Jordan Peterson was asked to write a foreword for a new release of The Gulag Archipelago by Aleksandr Solzhenitsyn. It is truly by Jordan Peterson. It is straight-up raging capitalism.
Here’s some thoughts—no, some facts. Every social system produces inequality, at present, and every social system has done so, since the beginning of time. The poor have been with us—and will be with us—always. Analysis of the content of individual Paleolithic gravesites provides evidence for the existence of substantive variance in the distribution of ability, privilege, and wealth, even in our distant past. The more illustrious of our ancestors were buried with great possessions, hoards of precious metals, weaponry, jewelry, and costuming.
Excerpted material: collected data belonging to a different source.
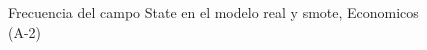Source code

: \begin{figure}[H]
    \centering
    
    \caption{Frecuencia del campo State en el modelo real y smote, Economicos (A-2)}
    \label{frecuency-State-smote-enc}
\end{figure}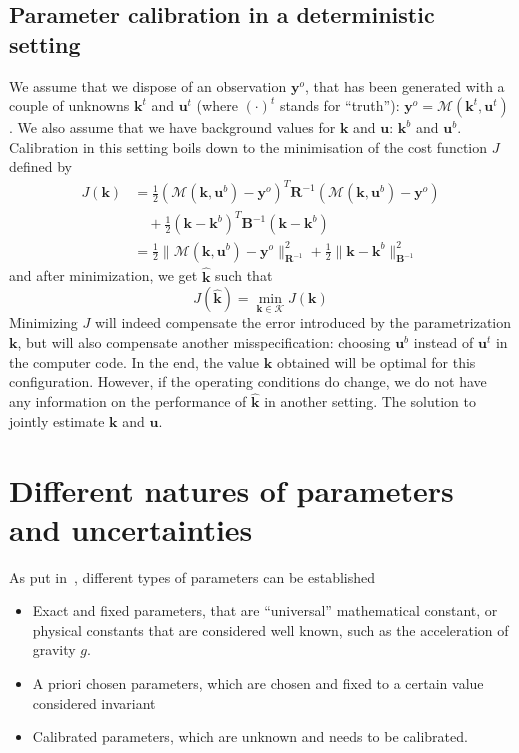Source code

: \documentclass[npg]{copernicus}
\newcommand{\yobs}{\mathbf{y}^o}
\begin{document}
\subsection{Parameter calibration in a deterministic setting}
We assume that we dispose of an observation $\yobs$, that has been generated with a couple of unknowns $\mathbf{k}^t$ and $\mathbf{u}^t$ (where $(\cdot)^t$ stands for ``truth''): $\yobs=  \mathcal{M}(\mathbf{k}^t, \mathbf{u}^t)$. We also assume that we have background values for $\mathbf{k}$ and $\mathbf{u}$: $\mathbf{k}^b$ and $\mathbf{u}^b$. Calibration in this setting boils down to the minimisation of the cost function $J$ defined by
\begin{align}
  \label{eq:def_cost_fun}
  J(\mathbf{k}) &= \frac12(\mathcal{M}(\mathbf{k},\mathbf{u}^b) - \yobs)^T \mathbf{R}^{-1}  (\mathcal{M}(\mathbf{k},\mathbf{u}^b)-\yobs) \nonumber\\
                & \quad +\frac12 (\mathbf{k}-\mathbf{k}^b)^T \mathbf{B}^{-1} (\mathbf{k}-\mathbf{k}^b) \nonumber \\
                & = \frac12\|\mathcal{M}(\mathbf{k},\mathbf{u}^b) - \yobs \|_{\mathbf{R}^{-1}}^2 + \frac12\|\mathbf{k}-\mathbf{k}^b\|_{\mathbf{B}^{-1}}^2 
\end{align}
and after minimization, we get $\hat{\mathbf{k}}$ such that
\begin{equation}
  \label{eq:khat_def}
  J(\hat{\mathbf{k}}) = \min_{\mathbf{k} \in \mathcal{K}} J(\mathbf{k})
\end{equation}
Minimizing $J$ will indeed compensate the error introduced by the parametrization $\mathbf{k}$, but will also compensate another misspecification: choosing $\mathbf{u}^b$ instead of $\mathbf{u}^t$ in the computer code.
In the end, the value $\hat{\mathbf{k}}$ obtained will be optimal for this configuration. However, if the operating conditions do change, we do not have any information on the performance of $\hat{\mathbf{k}}$ in another setting. The solution to jointly estimate $\mathbf{k}$ and $\mathbf{u}$.

\section{Different natures of parameters and uncertainties}
As put in~\cite{walker_defining_2003}, different types of parameters can be established
\begin{itemize}
\item Exact and fixed parameters, that are ``universal'' mathematical constant, or physical constants that are considered well known, such as the acceleration of gravity $g$.
\item A priori chosen parameters, which are chosen and fixed to a certain value considered invariant
\item Calibrated parameters, which are unknown and needs to be calibrated.
\end{itemize}
\end{document}
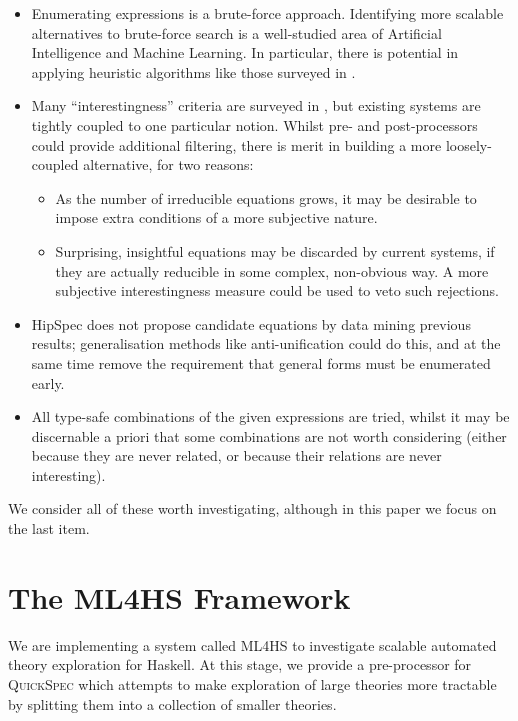 \documentclass{eceasst}
\begin{document}
\begin{itemize}
\item
  Enumerating expressions is a brute-force approach. Identifying more scalable
  alternatives to brute-force search is a well-studied area of Artificial
  Intelligence and Machine Learning. In particular, there is potential in
  applying heuristic algorithms like those surveyed in \cite{blum2011hybrid}.
\item
  Many ``interestingness'' criteria are surveyed in
  \cite{geng2006interestingness}, but existing systems are tightly coupled to
  one particular notion. Whilst pre- and post-processors could provide
  additional filtering, there is merit in building a more loosely-coupled
  alternative, for two reasons:

  \begin{itemize}
  \item
    As the number of irreducible equations grows, it may be desirable to
    impose extra conditions of a more subjective nature.
  \item
    Surprising, insightful equations may be discarded by current systems, if
    they are actually reducible in some complex, non-obvious way. A more
    subjective interestingness measure could be used to veto such
    rejections.
  \end{itemize}
\item
  HipSpec does not propose candidate equations by data mining
  previous results; generalisation methods like anti-unification could
  do this, and at the same time remove the requirement that general
  forms must be enumerated early.
\item
  All type-safe combinations of the given expressions are tried, whilst
  it may be discernable a priori that some combinations are not worth
  considering (either because they are never related, or because their
  relations are never interesting).
\end{itemize}

We consider all of these worth investigating, although in this paper we
focus on the last item.

\section{The \textsc{ML4HS} Framework}

We are implementing a system called \textsc{ML4HS} to investigate scalable
automated theory exploration for Haskell. At this stage, we provide a
pre-processor for \textsc{QuickSpec} which attempts to make exploration of large
theories more tractable by splitting them into a collection of smaller theories.
\end{document}
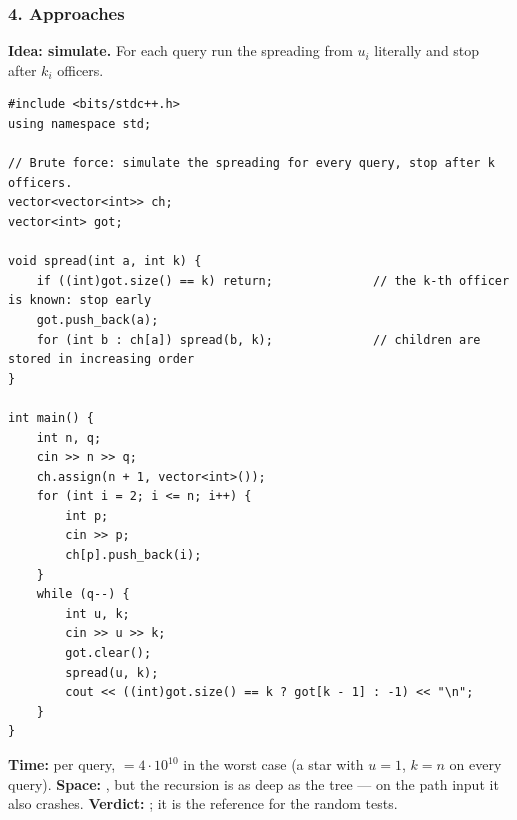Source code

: \subsubsection*{4. Approaches}

\begin{bruteforcebox}
\textbf{Idea: simulate.} For each query run the spreading from $u_i$ literally and stop after $k_i$ officers.

\begin{lstlisting}[style=cpp]
#include <bits/stdc++.h>
using namespace std;

// Brute force: simulate the spreading for every query, stop after k officers.
vector<vector<int>> ch;
vector<int> got;

void spread(int a, int k) {
    if ((int)got.size() == k) return;              // the k-th officer is known: stop early
    got.push_back(a);
    for (int b : ch[a]) spread(b, k);              // children are stored in increasing order
}

int main() {
    int n, q;
    cin >> n >> q;
    ch.assign(n + 1, vector<int>());
    for (int i = 2; i <= n; i++) {
        int p;
        cin >> p;
        ch[p].push_back(i);
    }
    while (q--) {
        int u, k;
        cin >> u >> k;
        got.clear();
        spread(u, k);
        cout << ((int)got.size() == k ? got[k - 1] : -1) << "\n";
    }
}
\end{lstlisting}

\begin{complexitybox}
\textbf{Time:}  per query,  $= 4\cdot10^{10}$ in the worst case (a star with $u = 1$, $k = n$ on every query). \textbf{Space:} , but the recursion is as deep as the tree --- on the path input it also crashes. \textbf{Verdict:} \tle{}; it is the reference for the random tests.
\end{complexitybox}
\end{bruteforcebox}

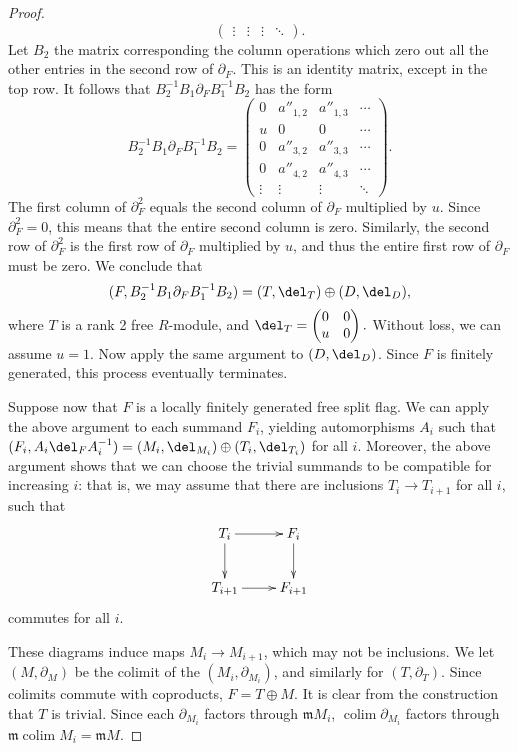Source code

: \documentclass[12pt]{amsart}
\theoremstyle{definition}
\theoremstyle{remark}
\def\on{\operatorname}
\begin{document}
\begin{proof}
\[\begin{pmatrix}
\vdots&\vdots&\vdots&\ddots
\end{pmatrix}.
\]
Let $B_2$ the matrix corresponding the column operations which zero out all the other entries in the second row of $\partial_F$.  This is an identity matrix, except in the top row.  It follows that $B_2^{-1}B_1\partial_F B_1^{-1}B_2$ has the form
\[
B_2^{-1}B_1\partial_F B_1^{-1}B_2
=
\begin{pmatrix}
0&a''_{1,2}&a''_{1,3}&\cdots \\
u&0&0&\cdots \\
0&a''_{3,2}&a''_{3,3}&\cdots\\
0&a''_{4,2}&a''_{4,3}&\cdots\\
\vdots&\vdots&\vdots&\ddots
\end{pmatrix}.
\]
The first column of $\partial_F^2$ equals the second column of $\partial_F$ multiplied by $u$. Since $\partial_F^2=0$, this means that the entire second column is zero.  Similarly, the second row of $\partial_F^2$ is the first row of $\partial_F$ multiplied by $u$, and thus the entire first row of $\partial_F$ must be zero. We conclude that
$$
(F, B_2^{-1}B_1\partial_F B_1^{-1}B_2) = (T, \del_T) \oplus (D, \del_D),
$$
where $T$ is a rank 2 free $R$-module, and $\del_T = \begin{pmatrix} 0&0\\u&0 \end{pmatrix}.$ Without loss, we can assume $u = 1$. Now apply the same argument to $(D, \del_D)$. Since $F$ is finitely generated, this process eventually terminates.  

Suppose now that $F$ is a locally finitely generated free split flag. We can apply the above argument to each summand $F_i$, yielding automorphisms $A_i$ such that $(F_i, A_i \del_F A_i^{-1}) = (M_i, \del_{M_i}) \oplus (T_i, \del_{T_i})$ for all $i$. Moreover, the above argument shows that we can choose the trivial summands to be compatible for increasing $i$: that is, we may assume that there are inclusions $T_i \to T_{i+1}$ for all $i$, such that
\[
\xymatrix{
T_i \ar[r]\ar[d]&F_i\ar[d]\\
T_{i+1}\ar[r]&F_{i+1}
}
\]
commutes for all $i$. 
\iffalse
It follows that the diagram
\[
\xymatrix{
T_i \ar[d]&\ar[l]F_i\ar[d]\\
T_{i+1}&\ar[l]F_{i+1},
}
\]
where the horizontal maps are the projections, also commutes. 
\fi
These diagrams induce maps $M_{i}\to M_{i+1}$, which may not be inclusions.  We let $(M,\partial_M)$ be the colimit of the $(M_i,\partial_{M_i})$, and similarly for $(T,\partial_T)$.  Since colimits commute with coproducts, $F=T \oplus M$.  It is clear from the construction that $T$ is trivial. Since each $\partial_{M_i}$ factors through $\mathfrak mM_i$, $\on{colim} \partial_{M_i}$ factors through $\mathfrak m \on{colim} M_i=\mathfrak m M$.  
\end{proof}
\end{document}
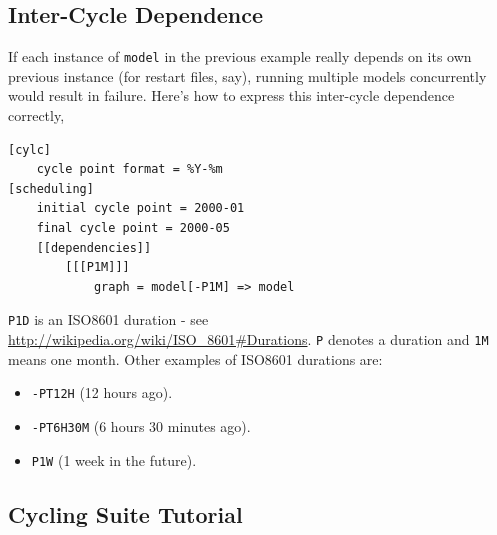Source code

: \subsection{Inter-Cycle Dependence}

If each instance of \lstinline=model= in the previous example really depends
on its own previous instance (for restart files, say), running multiple
models concurrently would result in failure.  Here's how to express this
inter-cycle dependence correctly,

\begin{lstlisting}[language=suiterc]
[cylc]
    cycle point format = %Y-%m
[scheduling]
    initial cycle point = 2000-01
    final cycle point = 2000-05
    [[dependencies]]
        [[[P1M]]]
            graph = model[-P1M] => model
\end{lstlisting}

\lstinline=P1D= is an ISO8601 duration - see
    \url{http://wikipedia.org/wiki/ISO_8601#Durations}. \lstinline=P= denotes a
    duration and \lstinline=1M= means one month. Other examples of ISO8601
    durations are:
\begin{itemize}
    \item \lstinline{-PT12H} (12 hours ago).
    \item \lstinline{-PT6H30M} (6 hours 30 minutes ago).
    \item \lstinline{P1W} (1 week in the future).
\end{itemize}

\subsection{Cycling Suite Tutorial}

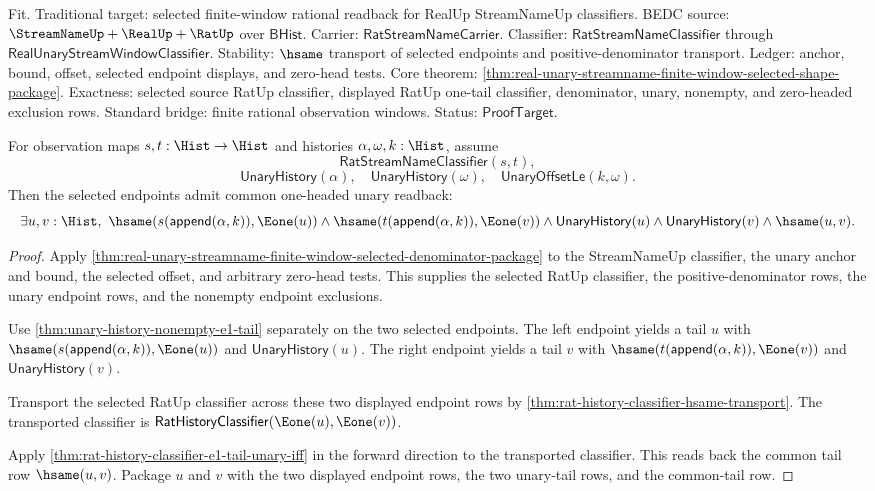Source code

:Fit. Traditional target: selected finite-window rational readback for RealUp
StreamNameUp classifiers. BEDC source: $\StreamNameUp+\RealUp+\RatUp$ over
$\mathsf{BHist}$. Carrier: $\mathsf{RatStreamNameCarrier}$. Classifier:
$\mathsf{RatStreamNameClassifier}$ through
$\mathsf{RealUnaryStreamWindowClassifier}$. Stability: $\hsame$ transport of
selected endpoints and positive-denominator transport. Ledger: anchor, bound,
offset, selected endpoint displays, and zero-head tests. Core theorem:
\autoref{thm:real-unary-streamname-finite-window-selected-shape-package}.
Exactness: selected source RatUp classifier, displayed RatUp one-tail classifier,
denominator, unary, nonempty, and zero-headed exclusion rows. Standard bridge:
finite rational observation windows. Status: $\mathsf{ProofTarget}$.

\begin{theorem}
\label{thm:real-unary-streamname-finite-window-selected-common-e1-tail-readback}
For observation maps $s,t:\Hist\to\Hist$ and histories
$\alpha,\omega,k:\Hist$, assume
$$
\mathsf{RatStreamNameClassifier}(s,t),
$$
$$
\mathsf{UnaryHistory}(\alpha),\quad
\mathsf{UnaryHistory}(\omega),\quad
\mathsf{UnaryOffsetLe}(k,\omega).
$$
Then the selected endpoints admit common one-headed unary readback:
$$
\exists u,v:\Hist,\
\hsame(s(\mathsf{append}(\alpha,k)),\Eone(u))\land
\hsame(t(\mathsf{append}(\alpha,k)),\Eone(v))\land
\mathsf{UnaryHistory}(u)\land
\mathsf{UnaryHistory}(v)\land
\hsame(u,v).
$$
\end{theorem}
\begin{proof}
Apply
\autoref{thm:real-unary-streamname-finite-window-selected-denominator-package}
to the StreamNameUp classifier, the unary anchor and bound, the selected
offset, and arbitrary zero-head tests. This supplies the selected RatUp
classifier, the positive-denominator rows, the unary endpoint rows, and the
nonempty endpoint exclusions.

Use \autoref{thm:unary-history-nonempty-e1-tail} separately on the two selected
endpoints. The left endpoint yields a tail $u$ with
$\hsame(s(\mathsf{append}(\alpha,k)),\Eone(u))$ and
$\mathsf{UnaryHistory}(u)$. The right endpoint yields a tail $v$ with
$\hsame(t(\mathsf{append}(\alpha,k)),\Eone(v))$ and
$\mathsf{UnaryHistory}(v)$.

Transport the selected RatUp classifier across these two displayed endpoint
rows by \autoref{thm:rat-history-classifier-hsame-transport}. The transported
classifier is $\mathsf{RatHistoryClassifier}(\Eone(u),\Eone(v))$.

Apply \autoref{thm:rat-history-classifier-e1-tail-unary-iff} in the forward
direction to the transported classifier. This reads back the common tail row
$\hsame(u,v)$. Package $u$ and $v$ with the two displayed endpoint rows, the
two unary-tail rows, and the common-tail row.
\end{proof}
The majority, however, struggled through their lives, and were buried with nothing. Inequality is the iron rule, even among animals, with their intense competition for quality living space and reproductive opportunity—even among plants, and cities—even among the stellar lights that dot the cosmos themselves, where a minority of privileged and oppressive heavenly bodies contain the mass of thousands, millions or even billions of average, dispossessed planets. Inequality is the deepest of problems, built into the structure of reality itself, and will not be solved by the presumptuous, ideology-inspired retooling of the rare free, stable and productive democracies of the world. The only systems that have produced some modicum of wealth, along with the inevitable inequality and its attendant suffering, are those that evolved in the West, with their roots in the Judeo-Christian tradition; precisely those systems that emphasize above all the essential dignity, divinity and ultimate responsibility of the individual. In consequence, any attempt to attribute the existence of inequality to the functioning of the productive institutions we have managed to create and protect so recently in what is still accurately regarded as the Free World will hurt those who are weakest and most vulnerable first. The radicals who conflate the activities of the West with the oppression of the downtrodden therefore do nothing to aid those whom they purport to prize and plenty to harm them. The claims they make to act under the inspiration of pure compassion must therefore come to be regarded with the deepest suspicion—not least by those who dare to make such claims themselves.
There will always be poor people, just as there is an unequal distribution of mass in the planets, where the biggest planets strove the hardest to be magnificently big. So what if Pluto is so small it got kicked out of the planet club? It should have tried harder.
Unfortunately, I predict his fans will defend this lunacy fanatically, rather than recognize that the guy is one of a minority of colossal loons who have hoarded all the crazy for himself, leaving only faded scraps for the Peterasts to feast upon.